Saved data entries:
┌──

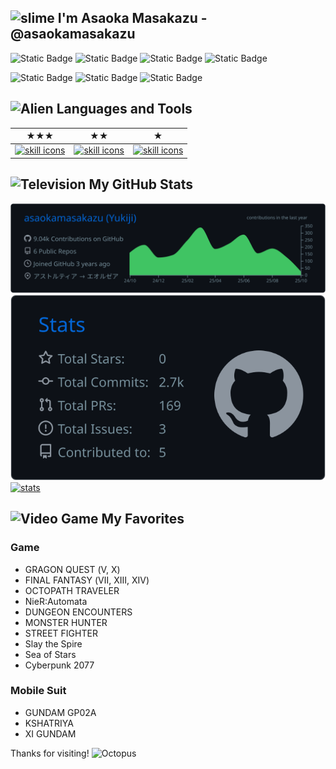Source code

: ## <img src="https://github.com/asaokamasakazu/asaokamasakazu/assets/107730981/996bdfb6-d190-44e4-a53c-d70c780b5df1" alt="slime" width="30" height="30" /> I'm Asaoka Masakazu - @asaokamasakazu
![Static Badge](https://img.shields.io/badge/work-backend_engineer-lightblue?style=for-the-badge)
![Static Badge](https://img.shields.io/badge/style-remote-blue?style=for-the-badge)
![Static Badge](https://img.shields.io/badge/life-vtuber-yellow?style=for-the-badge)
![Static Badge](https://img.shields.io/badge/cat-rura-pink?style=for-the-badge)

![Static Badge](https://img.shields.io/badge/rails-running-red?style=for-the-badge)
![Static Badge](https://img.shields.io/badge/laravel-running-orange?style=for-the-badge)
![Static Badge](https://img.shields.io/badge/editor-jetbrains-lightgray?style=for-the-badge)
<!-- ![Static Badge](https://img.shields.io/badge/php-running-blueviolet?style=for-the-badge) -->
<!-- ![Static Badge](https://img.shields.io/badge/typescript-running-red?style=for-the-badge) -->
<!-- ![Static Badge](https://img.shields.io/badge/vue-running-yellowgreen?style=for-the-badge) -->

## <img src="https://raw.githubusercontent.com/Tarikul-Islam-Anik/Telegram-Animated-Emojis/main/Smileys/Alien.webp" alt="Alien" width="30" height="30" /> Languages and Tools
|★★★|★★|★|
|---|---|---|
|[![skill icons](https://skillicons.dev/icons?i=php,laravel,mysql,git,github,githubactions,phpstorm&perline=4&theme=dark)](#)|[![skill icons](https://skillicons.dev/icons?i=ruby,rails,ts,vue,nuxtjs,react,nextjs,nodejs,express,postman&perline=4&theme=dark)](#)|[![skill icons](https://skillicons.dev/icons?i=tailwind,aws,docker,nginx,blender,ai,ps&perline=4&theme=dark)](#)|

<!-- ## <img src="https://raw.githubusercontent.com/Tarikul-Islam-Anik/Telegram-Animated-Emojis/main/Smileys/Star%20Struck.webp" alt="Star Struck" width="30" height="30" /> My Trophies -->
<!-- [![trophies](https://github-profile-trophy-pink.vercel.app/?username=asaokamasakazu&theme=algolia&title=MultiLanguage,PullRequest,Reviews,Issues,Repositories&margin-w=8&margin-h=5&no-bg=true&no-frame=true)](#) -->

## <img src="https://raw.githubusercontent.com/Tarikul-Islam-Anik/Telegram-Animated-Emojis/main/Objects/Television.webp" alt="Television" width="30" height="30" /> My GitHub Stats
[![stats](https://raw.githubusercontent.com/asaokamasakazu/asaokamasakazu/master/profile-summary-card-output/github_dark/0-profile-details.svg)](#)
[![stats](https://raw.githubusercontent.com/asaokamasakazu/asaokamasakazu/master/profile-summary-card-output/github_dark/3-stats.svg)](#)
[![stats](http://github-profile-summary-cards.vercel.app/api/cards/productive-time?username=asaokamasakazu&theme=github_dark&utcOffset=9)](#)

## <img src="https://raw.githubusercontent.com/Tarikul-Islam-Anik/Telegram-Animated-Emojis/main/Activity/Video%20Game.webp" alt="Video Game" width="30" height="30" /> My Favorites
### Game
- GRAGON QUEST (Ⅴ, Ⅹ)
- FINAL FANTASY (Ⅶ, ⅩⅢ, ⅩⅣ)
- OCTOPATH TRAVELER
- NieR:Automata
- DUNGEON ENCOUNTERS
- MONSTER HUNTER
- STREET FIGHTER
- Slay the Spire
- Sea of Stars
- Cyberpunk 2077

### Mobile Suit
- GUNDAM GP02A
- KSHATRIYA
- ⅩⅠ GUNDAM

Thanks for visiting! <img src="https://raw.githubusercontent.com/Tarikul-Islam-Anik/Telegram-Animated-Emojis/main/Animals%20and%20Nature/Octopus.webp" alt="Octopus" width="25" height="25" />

└──
┌──

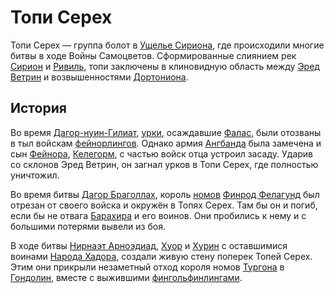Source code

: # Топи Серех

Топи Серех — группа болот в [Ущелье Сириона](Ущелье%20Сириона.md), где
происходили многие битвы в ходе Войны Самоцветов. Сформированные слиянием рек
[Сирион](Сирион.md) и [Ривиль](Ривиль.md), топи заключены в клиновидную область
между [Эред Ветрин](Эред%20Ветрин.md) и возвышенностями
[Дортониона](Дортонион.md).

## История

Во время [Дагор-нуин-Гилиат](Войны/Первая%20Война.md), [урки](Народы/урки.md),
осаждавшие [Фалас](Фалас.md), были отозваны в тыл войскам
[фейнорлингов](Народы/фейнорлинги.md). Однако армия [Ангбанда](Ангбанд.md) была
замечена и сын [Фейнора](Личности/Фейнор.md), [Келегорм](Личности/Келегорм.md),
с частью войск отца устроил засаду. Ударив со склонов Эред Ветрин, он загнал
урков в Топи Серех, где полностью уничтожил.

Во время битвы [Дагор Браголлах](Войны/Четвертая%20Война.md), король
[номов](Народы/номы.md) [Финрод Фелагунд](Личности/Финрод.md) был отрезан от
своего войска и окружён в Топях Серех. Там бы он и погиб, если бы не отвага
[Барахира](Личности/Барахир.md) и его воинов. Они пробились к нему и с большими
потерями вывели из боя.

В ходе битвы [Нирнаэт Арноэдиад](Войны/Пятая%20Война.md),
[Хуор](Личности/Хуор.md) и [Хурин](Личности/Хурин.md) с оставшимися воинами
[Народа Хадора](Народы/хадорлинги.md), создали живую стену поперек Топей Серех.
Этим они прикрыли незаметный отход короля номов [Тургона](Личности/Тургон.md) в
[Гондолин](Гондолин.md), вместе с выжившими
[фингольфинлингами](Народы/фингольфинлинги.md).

└──
┌──

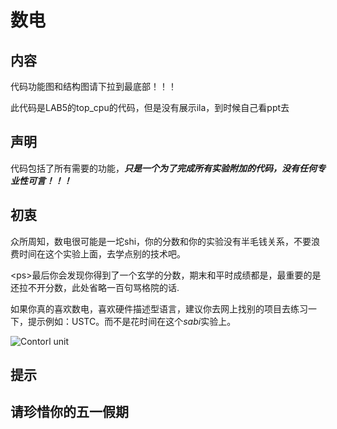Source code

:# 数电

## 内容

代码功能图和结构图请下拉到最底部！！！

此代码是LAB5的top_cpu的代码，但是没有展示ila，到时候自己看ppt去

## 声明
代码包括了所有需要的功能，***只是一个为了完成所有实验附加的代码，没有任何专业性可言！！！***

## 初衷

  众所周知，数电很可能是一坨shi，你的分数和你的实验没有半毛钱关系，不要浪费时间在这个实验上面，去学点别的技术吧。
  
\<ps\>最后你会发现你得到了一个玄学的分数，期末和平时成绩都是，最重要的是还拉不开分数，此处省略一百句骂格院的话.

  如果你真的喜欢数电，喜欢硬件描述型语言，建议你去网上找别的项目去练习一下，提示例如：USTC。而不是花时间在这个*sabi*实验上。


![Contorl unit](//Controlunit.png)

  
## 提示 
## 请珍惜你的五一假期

└──

▶ _EXERCISE_:
Search the data above for the string "номов" and report each line that holds it.

▶ _ANSWER SPACE_:
[номов](Народы/номы.md) [Финрод Фелагунд](Личности/Финрод.md) был отрезан от
Этим они прикрыли незаметный отход короля номов [Тургона](Личности/Тургон.md) в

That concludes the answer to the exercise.